What’s the difference between a document and the software used to view the document?
In the paper or microfiche worlds, no software is needed, so the question is meaningless. The only potential barrier to legibility is the physical condition of the document.
Electronic documents are different. The physical condition of the document is assumed, otherwise software can’t even begin to do its thing. Understanding precisely how to display and print that document, however, can be somewhat more complicated.
What happens in the year 2023, when someone has to open an Outlook PST file from 2003 to settle a lawsuit? For those to whom such questions matter, no one wants to consign their precious electronic documents to proprietary software, or the fortunes of one company.
First released by Adobe Systems in 1993, PDF became de facto “electronic paper” during the late 90s. At 15, PDF still isn’t old enough to vote. In 10, 15, or 30 years, who knows what software will be used to view today’s documents? This is why PDF/A, an open international standard for archiving PDFs, is so important.
Ralph Cafiero, CVISION Technologies COO, thinks this is something that most corporate leaders don’t usually think about — and yet when they do, they sit up straight. “They realize that when the software of the day fails to open the files they saved so carefully 15 years ago, they could be in a lot more trouble than they’d ever imagined,” Ralph says. In Europe, they are already figuring this out, as we’ll see.
PDF is an inherently flexible format, and can contain far more sophisticated content compared with images, fiche or tagged-text. Even so, the rules for creating PDF used to be (and to an extent, remain) loose, allowing lazy, sloppy or simply careless developers to make poorly-constructed and even broken PDFs that Adobe nonetheless feels compelled to attempt to open with their Reader. Some users complain that Reader is “bloated”, and compared to many alternatives, it is. That said, unlike most alternatives, Adobe Reader will open almost any bundle of bytes that claims to be a PDF file.

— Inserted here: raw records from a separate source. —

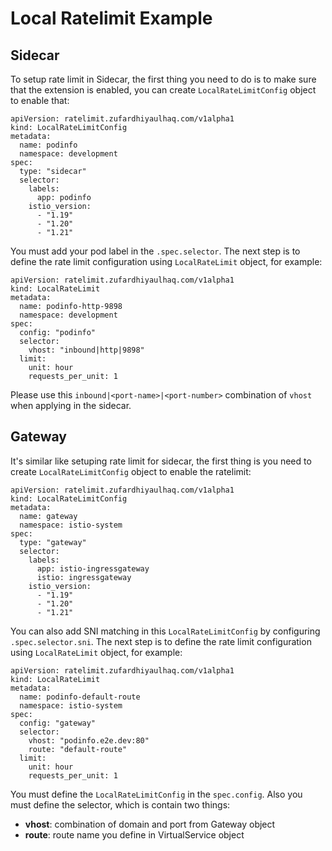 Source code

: # Local Ratelimit Example

## Sidecar
To setup rate limit in Sidecar, the first thing you need to do is to make sure that the extension is enabled, you can create `LocalRateLimitConfig` object to enable that:

```
apiVersion: ratelimit.zufardhiyaulhaq.com/v1alpha1
kind: LocalRateLimitConfig
metadata:
  name: podinfo
  namespace: development
spec:
  type: "sidecar"
  selector:
    labels:
      app: podinfo
    istio_version:
      - "1.19"
      - "1.20"
      - "1.21"
```

You must add your pod label in the `.spec.selector`. The next step is to define the rate limit configuration using `LocalRateLimit` object, for example:

```
apiVersion: ratelimit.zufardhiyaulhaq.com/v1alpha1
kind: LocalRateLimit
metadata:
  name: podinfo-http-9898
  namespace: development
spec:
  config: "podinfo"
  selector:
    vhost: "inbound|http|9898"
  limit:
    unit: hour
    requests_per_unit: 1
```

Please use this `inbound|<port-name>|<port-number>` combination of `vhost` when applying in the sidecar.

## Gateway
It's similar like setuping rate limit for sidecar, the first thing is you need to create `LocalRateLimitConfig` object to enable the ratelimit:

```
apiVersion: ratelimit.zufardhiyaulhaq.com/v1alpha1
kind: LocalRateLimitConfig
metadata:
  name: gateway
  namespace: istio-system
spec:
  type: "gateway"
  selector:
    labels:
      app: istio-ingressgateway
      istio: ingressgateway
    istio_version:
      - "1.19"
      - "1.20"
      - "1.21"
```

You can also add SNI matching in this `LocalRateLimitConfig` by configuring `.spec.selector.sni`. The next step is to define the rate limit configuration using `LocalRateLimit` object, for example:

```
apiVersion: ratelimit.zufardhiyaulhaq.com/v1alpha1
kind: LocalRateLimit
metadata:
  name: podinfo-default-route
  namespace: istio-system
spec:
  config: "gateway"
  selector:
    vhost: "podinfo.e2e.dev:80"
    route: "default-route"
  limit:
    unit: hour
    requests_per_unit: 1
```

You must define the `LocalRateLimitConfig` in the `spec.config`. Also you must define the selector, which is contain two things:
- **vhost**: combination of domain and port from Gateway object
- **route**: route name you define in VirtualService object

Quite apart from such “difficult” PDFs, the power and flexibility of the format presents another challenge for archival purposes; the possibility of content contained within a PDF that viewing software can’t render.
When created by quality software, PDF is already far more reliable for archival purposes than Word, Excel or Outlook. PDF/A, the Archive standard for PDF, is a core subset of the larger PDF Specification. PDF/A is designed specifically to address the concerns of organizations with electronic document retention policies. Launched by AIIM and NPES in 2001, the PDF/A standard was first published as ISO 19005-1 in October, 2005.
“By stipulating not only a file format but also viewer requirements (above and beyond those in PDF Reference) — PDF/A gives you both pieces of the puzzle.” says Leonard Rosenthol, Adobe’s PDF Standards Evangelist.
TIFF images, while traditional for electronic archival, are a proprietary (albeit published) format, and there are many incompatible variations on the theme. According to Dr. Hans Bärfuss, CEO of PDF-Tools AG, tools for migrating large image archives have to deal with a wide variety of image format dialects and proprietary tags. “Developing such tools makes it clear how much better a well-designed standard such as PDF/A really is,” he says.
Unlike TIFFs, PDF can contain text as well as color raster and vector graphics and metadata. Electronic-source and OCRed PDFs are searchable, a key feature for almost every organization, and they are usually smaller than TIFFs as well. The PDF format facilitates the organization of pages into documents with associated metadata, and provides navigational features such as bookmarks and links. TIFFs can become PDF files, and even PDF/A files, quickly and easily. Olaf Drümmer, CEO of callas software, a leader in PDF/A technology, points out that “PDF and thus PDF/A, elegantly bridges the gap between analog (scanned) documents and electronic documents.”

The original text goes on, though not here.